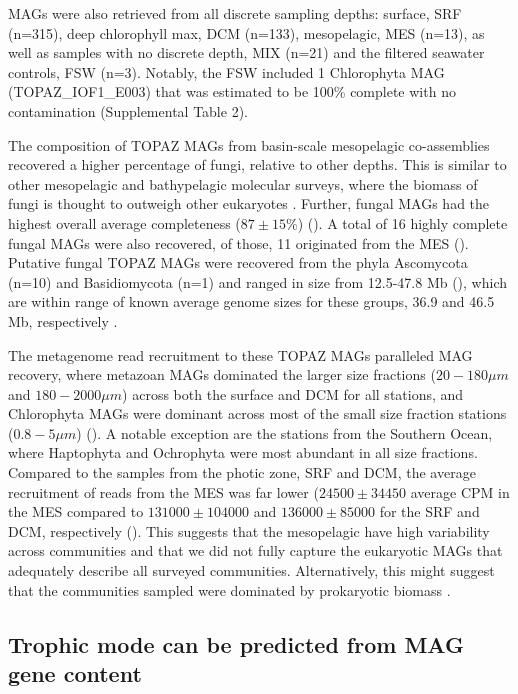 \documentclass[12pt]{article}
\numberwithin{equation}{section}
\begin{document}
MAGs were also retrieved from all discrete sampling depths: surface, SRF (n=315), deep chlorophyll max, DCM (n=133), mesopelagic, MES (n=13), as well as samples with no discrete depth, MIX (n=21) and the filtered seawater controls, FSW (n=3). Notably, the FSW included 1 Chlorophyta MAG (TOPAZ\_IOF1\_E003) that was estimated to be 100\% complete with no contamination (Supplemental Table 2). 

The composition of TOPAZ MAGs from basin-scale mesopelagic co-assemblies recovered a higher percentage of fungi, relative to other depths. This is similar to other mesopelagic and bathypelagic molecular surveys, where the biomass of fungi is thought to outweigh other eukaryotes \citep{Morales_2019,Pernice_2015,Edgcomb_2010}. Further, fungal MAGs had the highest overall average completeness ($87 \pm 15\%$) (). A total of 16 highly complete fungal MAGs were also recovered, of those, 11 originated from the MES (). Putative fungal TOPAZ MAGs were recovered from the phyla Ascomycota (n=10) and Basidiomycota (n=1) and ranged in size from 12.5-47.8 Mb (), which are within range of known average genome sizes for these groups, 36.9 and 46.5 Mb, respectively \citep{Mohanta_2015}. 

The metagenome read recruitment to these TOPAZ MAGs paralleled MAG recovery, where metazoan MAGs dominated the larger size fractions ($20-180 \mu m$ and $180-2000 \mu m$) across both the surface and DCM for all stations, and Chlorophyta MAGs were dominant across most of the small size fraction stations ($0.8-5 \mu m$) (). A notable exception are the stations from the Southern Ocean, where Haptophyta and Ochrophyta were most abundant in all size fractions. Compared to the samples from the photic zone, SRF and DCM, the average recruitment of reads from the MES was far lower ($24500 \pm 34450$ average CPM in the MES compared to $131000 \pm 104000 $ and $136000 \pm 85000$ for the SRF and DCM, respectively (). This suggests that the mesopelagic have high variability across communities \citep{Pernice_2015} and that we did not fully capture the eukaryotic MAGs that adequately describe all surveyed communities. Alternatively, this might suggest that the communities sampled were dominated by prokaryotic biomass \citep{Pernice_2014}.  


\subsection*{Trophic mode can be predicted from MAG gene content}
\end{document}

+ + + + + + +

> PROBLEM STATEMENT: Output the listing word for word. Drop the pictures.

> SOLVED EXERCISE:
 \documentclass[12pt]{article}
\numberwithin{equation}{section}
\begin{document}
MAGs were also retrieved from all discrete sampling depths: surface, SRF (n=315), deep chlorophyll max, DCM (n=133), mesopelagic, MES (n=13), as well as samples with no discrete depth, MIX (n=21) and the filtered seawater controls, FSW (n=3). Notably, the FSW included 1 Chlorophyta MAG (TOPAZ\_IOF1\_E003) that was estimated to be 100\% complete with no contamination (Supplemental Table 2). 

The composition of TOPAZ MAGs from basin-scale mesopelagic co-assemblies recovered a higher percentage of fungi, relative to other depths. This is similar to other mesopelagic and bathypelagic molecular surveys, where the biomass of fungi is thought to outweigh other eukaryotes \citep{Morales_2019,Pernice_2015,Edgcomb_2010}. Further, fungal MAGs had the highest overall average completeness ($87 \pm 15\%$) (). A total of 16 highly complete fungal MAGs were also recovered, of those, 11 originated from the MES (). Putative fungal TOPAZ MAGs were recovered from the phyla Ascomycota (n=10) and Basidiomycota (n=1) and ranged in size from 12.5-47.8 Mb (), which are within range of known average genome sizes for these groups, 36.9 and 46.5 Mb, respectively \citep{Mohanta_2015}. 

The metagenome read recruitment to these TOPAZ MAGs paralleled MAG recovery, where metazoan MAGs dominated the larger size fractions ($20-180 \mu m$ and $180-2000 \mu m$) across both the surface and DCM for all stations, and Chlorophyta MAGs were dominant across most of the small size fraction stations ($0.8-5 \mu m$) (). A notable exception are the stations from the Southern Ocean, where Haptophyta and Ochrophyta were most abundant in all size fractions. Compared to the samples from the photic zone, SRF and DCM, the average recruitment of reads from the MES was far lower ($24500 \pm 34450$ average CPM in the MES compared to $131000 \pm 104000 $ and $136000 \pm 85000$ for the SRF and DCM, respectively (). This suggests that the mesopelagic have high variability across communities \citep{Pernice_2015} and that we did not fully capture the eukaryotic MAGs that adequately describe all surveyed communities. Alternatively, this might suggest that the communities sampled were dominated by prokaryotic biomass \citep{Pernice_2014}.  


\subsection*{Trophic mode can be predicted from MAG gene content}
\end{document}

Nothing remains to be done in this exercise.